想像するだけで目頭が熱くなる。俺は溢れそうになる涙をぐっと飲み込み、畳に手をつき座った。えぐえぐと泣き続ける甥っ子の顔を覗き込んで、そっと頭を撫でる。
「大丈夫だ。また一緒にいられるよ」
「いられない!」
「いられる」
言い切ると、泣き声がぴたりと止んだ。俺は、甥の瞳に映る自分自身に言い聞かせるようにして言った。
「大丈夫だ。いられるよ」
「ほんとう?」
「本当」
「どうして?」
「俺がそうだったから」
「おじちゃんも?」
「そう、おじちゃんも」
カカシを見上げると、彼はにこりと目を細める。
「おじちゃんもそうだったんだ。ずっと離れてて、やっと会えた」
「ぼくもそう?」
「ああ、きっと」
「きっと……」
甥っ子は口を窄め、視線を落とした。
それから俺の右手をぎゅっと握り、オビトとリンに向き直る。
頬には涙の跡があったが、もう泣いてはいなかった。
「パパ、ママ。たくさん泣いてごめんなさい」
「ううん、ママもごめんね」
「パパもごめん。元はと言えば、パパの仕事のせいだからな」
「だいしょうぶ。パパお仕事だからしかたないよ」
子どもだから分からないんじゃない。子どもだってちゃんと分かってる。
パパのこと。ママのこと。家族のこと。
小さいけれど、肌で感じて考えているんだ。ただ、ちょっと。たまに納得いかないだけで。

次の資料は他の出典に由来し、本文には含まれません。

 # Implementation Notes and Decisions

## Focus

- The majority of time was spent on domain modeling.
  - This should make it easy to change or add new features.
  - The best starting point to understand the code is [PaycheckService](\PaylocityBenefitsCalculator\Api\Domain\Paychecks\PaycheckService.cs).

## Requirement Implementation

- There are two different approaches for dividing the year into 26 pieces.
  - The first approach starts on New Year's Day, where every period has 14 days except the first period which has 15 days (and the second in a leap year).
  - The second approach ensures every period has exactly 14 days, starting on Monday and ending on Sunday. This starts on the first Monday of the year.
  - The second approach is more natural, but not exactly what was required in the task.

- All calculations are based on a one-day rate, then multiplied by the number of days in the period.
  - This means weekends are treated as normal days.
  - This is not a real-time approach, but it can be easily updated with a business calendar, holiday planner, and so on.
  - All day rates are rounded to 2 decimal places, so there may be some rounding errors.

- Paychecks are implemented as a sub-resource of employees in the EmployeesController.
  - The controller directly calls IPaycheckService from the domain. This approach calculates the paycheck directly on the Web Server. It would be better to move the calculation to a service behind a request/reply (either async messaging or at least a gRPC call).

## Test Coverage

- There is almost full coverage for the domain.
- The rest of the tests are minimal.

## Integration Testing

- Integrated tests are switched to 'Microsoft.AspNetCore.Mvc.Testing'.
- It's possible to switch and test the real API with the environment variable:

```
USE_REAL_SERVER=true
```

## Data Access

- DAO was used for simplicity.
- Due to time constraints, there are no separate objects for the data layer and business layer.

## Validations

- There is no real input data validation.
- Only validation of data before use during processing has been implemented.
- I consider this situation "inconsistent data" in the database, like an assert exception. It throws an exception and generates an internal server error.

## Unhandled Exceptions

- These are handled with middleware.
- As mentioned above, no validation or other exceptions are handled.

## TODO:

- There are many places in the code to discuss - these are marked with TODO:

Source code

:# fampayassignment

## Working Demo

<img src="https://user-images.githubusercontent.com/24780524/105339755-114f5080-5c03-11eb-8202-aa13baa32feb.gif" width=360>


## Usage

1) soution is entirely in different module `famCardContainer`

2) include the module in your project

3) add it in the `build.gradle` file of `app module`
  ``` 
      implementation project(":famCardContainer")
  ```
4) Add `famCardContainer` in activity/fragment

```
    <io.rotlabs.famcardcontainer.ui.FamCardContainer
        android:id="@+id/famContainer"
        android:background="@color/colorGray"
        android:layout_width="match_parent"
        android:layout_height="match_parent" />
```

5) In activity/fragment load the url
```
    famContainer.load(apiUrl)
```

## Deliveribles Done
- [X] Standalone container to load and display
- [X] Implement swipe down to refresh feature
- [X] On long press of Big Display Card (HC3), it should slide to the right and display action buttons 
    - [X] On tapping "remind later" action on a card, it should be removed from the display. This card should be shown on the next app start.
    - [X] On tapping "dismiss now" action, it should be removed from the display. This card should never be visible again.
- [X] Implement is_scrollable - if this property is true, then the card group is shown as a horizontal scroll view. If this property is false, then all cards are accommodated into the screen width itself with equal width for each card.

甥っ子は俺の手を離してから、部屋にあった自分のぬいぐるみを抱えた。そして、リンに差し出す。
「ママ、このくまさんどの箱に入れてあげればいいの?ぼくも手伝う!」
「ふふ、ありがとう。くまさんはこっちの箱だよ。一人だと寂しいから、うさぎさんも一緒に入れてあげよっか」
「うんっ!」
二人で片付けをする様子を眺めて、ほっと胸を撫で下ろすオビト。彼は俺とカカシを連れて廊下に出てから、ポツリと零した。
「正直、戻れるのは嬉しかったんです」
「ああ」
「でも、それはオレの都合でしかなくて」
リンと夜通し話したそうだ。
生活も随分慣れたし。幸い、島の人たちとも上手くいっている。このままここに住んでもいいんじゃないかと。
「子どもが困惑するのは当然だ。ようやく慣れた環境で、仲良い子もいるのに」
「まあ、ね。子どもに拒否権はないからな」
「それを無理矢理引き離す形になっちまうから、可哀想でな」
「だからって、オビト。お前がそこでブレちゃダメでしょーよ」
「おい、カカシ」
「大じょーぶ。大きくなったら、自分の足で会いに行くさ」
本当に大切ならな。
そう言ってカカシは台所に入る。オビトがカカシを指差し俺を見るが。
「いや、先に会いに行ったのは俺の方だぞ」
「ですよね」
「ちょっと。それは言わない約束でしょ」
軽食を作りながら膨れっ面を晒すカカシに、俺とオビトは顔を見合わせて笑った。